■ **Task to carry out**:
Repeat the stretch of entries below from the line with "b. Plan what" through the line with "3. Create a". Include both ends and add nothing.

■ **Dataset records**:
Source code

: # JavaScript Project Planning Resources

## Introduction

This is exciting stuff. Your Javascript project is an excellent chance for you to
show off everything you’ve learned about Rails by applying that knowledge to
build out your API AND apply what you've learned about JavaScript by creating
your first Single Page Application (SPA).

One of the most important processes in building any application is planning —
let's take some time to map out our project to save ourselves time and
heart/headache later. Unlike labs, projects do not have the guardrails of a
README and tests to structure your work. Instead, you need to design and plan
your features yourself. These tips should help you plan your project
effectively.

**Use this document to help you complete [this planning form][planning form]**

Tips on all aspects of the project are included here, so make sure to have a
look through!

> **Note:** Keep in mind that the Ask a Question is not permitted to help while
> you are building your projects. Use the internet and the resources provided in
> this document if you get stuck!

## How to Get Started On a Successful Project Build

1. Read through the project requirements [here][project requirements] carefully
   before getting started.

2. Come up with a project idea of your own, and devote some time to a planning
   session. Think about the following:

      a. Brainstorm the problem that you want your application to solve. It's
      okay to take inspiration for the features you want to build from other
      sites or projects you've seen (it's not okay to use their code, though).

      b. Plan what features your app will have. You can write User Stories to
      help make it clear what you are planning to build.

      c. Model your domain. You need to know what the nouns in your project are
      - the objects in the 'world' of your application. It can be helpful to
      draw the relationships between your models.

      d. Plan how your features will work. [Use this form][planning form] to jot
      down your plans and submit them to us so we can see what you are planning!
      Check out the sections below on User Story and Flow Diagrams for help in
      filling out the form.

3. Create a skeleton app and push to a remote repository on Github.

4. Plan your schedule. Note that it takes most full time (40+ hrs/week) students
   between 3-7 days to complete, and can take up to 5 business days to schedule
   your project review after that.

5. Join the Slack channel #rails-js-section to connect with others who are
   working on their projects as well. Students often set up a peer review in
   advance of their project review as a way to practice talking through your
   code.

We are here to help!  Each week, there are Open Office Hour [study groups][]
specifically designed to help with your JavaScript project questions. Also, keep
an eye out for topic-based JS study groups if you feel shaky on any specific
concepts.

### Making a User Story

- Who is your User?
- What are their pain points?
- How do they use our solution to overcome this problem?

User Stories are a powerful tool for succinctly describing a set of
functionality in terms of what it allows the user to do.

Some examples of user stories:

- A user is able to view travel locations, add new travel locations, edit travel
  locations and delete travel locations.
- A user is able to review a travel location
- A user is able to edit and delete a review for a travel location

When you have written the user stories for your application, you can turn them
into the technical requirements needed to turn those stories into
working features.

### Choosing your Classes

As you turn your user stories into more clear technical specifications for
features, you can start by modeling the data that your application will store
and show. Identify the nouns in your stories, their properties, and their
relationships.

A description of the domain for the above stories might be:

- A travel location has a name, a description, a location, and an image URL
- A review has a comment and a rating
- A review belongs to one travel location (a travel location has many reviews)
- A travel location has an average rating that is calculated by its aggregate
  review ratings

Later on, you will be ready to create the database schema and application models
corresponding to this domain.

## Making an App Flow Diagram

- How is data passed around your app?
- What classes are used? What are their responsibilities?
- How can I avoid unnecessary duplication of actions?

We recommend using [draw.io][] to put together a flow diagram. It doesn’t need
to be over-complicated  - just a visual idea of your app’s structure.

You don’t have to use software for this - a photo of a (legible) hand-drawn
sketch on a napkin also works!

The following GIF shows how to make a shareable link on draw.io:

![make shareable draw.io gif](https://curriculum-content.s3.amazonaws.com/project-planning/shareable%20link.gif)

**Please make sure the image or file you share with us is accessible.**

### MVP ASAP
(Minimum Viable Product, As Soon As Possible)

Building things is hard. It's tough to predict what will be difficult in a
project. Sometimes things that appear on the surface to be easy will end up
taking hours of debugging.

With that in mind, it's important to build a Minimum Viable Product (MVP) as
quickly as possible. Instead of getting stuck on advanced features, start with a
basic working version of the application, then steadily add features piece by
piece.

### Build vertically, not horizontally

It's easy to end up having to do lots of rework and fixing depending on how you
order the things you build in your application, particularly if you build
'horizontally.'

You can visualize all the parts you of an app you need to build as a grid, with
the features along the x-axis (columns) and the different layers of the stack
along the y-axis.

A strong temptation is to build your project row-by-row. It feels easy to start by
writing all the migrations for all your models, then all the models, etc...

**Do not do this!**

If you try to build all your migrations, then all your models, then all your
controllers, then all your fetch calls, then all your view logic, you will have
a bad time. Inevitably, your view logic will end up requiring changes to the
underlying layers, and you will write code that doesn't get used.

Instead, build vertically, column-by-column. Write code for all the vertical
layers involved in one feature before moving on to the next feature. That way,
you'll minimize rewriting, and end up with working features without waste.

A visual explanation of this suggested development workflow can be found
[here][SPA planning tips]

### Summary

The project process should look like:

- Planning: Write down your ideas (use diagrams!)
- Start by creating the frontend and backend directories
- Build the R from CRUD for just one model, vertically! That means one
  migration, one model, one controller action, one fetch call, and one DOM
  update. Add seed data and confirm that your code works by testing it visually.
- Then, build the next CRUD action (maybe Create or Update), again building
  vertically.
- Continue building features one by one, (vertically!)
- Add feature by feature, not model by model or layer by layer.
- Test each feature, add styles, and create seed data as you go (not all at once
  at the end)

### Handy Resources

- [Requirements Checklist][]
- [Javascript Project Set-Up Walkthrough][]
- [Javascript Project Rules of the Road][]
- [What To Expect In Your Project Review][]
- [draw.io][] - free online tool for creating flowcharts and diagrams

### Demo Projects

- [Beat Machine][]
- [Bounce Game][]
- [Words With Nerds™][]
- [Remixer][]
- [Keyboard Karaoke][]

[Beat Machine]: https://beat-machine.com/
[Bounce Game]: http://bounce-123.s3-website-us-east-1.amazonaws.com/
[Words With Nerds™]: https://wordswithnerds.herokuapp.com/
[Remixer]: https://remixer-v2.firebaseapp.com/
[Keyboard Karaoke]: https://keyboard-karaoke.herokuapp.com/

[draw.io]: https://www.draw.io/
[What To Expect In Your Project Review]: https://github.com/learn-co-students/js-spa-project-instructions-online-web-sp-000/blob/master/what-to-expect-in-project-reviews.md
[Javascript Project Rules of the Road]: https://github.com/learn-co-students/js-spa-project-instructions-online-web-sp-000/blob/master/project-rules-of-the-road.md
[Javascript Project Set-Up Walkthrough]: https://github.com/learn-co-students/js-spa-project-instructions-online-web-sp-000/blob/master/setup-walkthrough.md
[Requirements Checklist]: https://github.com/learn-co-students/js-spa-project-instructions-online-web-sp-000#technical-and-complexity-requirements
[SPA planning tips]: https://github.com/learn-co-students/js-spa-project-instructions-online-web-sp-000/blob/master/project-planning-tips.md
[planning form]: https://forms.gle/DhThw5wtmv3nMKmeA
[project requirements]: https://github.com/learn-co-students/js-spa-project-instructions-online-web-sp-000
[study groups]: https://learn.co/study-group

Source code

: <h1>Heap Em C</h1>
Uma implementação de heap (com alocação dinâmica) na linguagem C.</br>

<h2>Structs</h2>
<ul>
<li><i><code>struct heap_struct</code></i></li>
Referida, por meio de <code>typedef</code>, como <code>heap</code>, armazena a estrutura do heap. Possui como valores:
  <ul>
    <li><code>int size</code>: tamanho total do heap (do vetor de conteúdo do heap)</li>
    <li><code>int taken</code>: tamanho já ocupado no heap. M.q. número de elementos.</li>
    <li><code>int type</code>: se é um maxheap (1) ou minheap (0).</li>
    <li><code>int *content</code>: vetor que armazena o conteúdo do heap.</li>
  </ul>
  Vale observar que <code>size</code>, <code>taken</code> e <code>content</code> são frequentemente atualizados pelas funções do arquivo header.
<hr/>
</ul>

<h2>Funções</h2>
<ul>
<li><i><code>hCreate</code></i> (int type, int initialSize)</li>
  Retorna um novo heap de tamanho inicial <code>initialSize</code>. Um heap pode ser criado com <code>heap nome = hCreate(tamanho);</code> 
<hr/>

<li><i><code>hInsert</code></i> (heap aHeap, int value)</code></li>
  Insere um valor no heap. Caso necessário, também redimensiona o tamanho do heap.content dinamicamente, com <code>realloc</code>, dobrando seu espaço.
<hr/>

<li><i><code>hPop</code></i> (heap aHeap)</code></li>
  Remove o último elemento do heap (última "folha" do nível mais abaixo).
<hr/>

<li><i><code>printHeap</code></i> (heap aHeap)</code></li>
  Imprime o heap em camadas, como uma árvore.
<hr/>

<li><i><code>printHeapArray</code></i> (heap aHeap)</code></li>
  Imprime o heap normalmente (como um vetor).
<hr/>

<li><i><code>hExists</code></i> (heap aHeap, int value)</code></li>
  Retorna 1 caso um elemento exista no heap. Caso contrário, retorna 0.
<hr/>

■ **Solution for this task**:
      b. Plan what features your app will have. You can write User Stories to
      help make it clear what you are planning to build.

      c. Model your domain. You need to know what the nouns in your project are
      - the objects in the 'world' of your application. It can be helpful to
      draw the relationships between your models.

      d. Plan how your features will work. [Use this form][planning form] to jot
      down your plans and submit them to us so we can see what you are planning!
      Check out the sections below on User Story and Flow Diagrams for help in
      filling out the form.

3. Create a skeleton app and push to a remote repository on Github.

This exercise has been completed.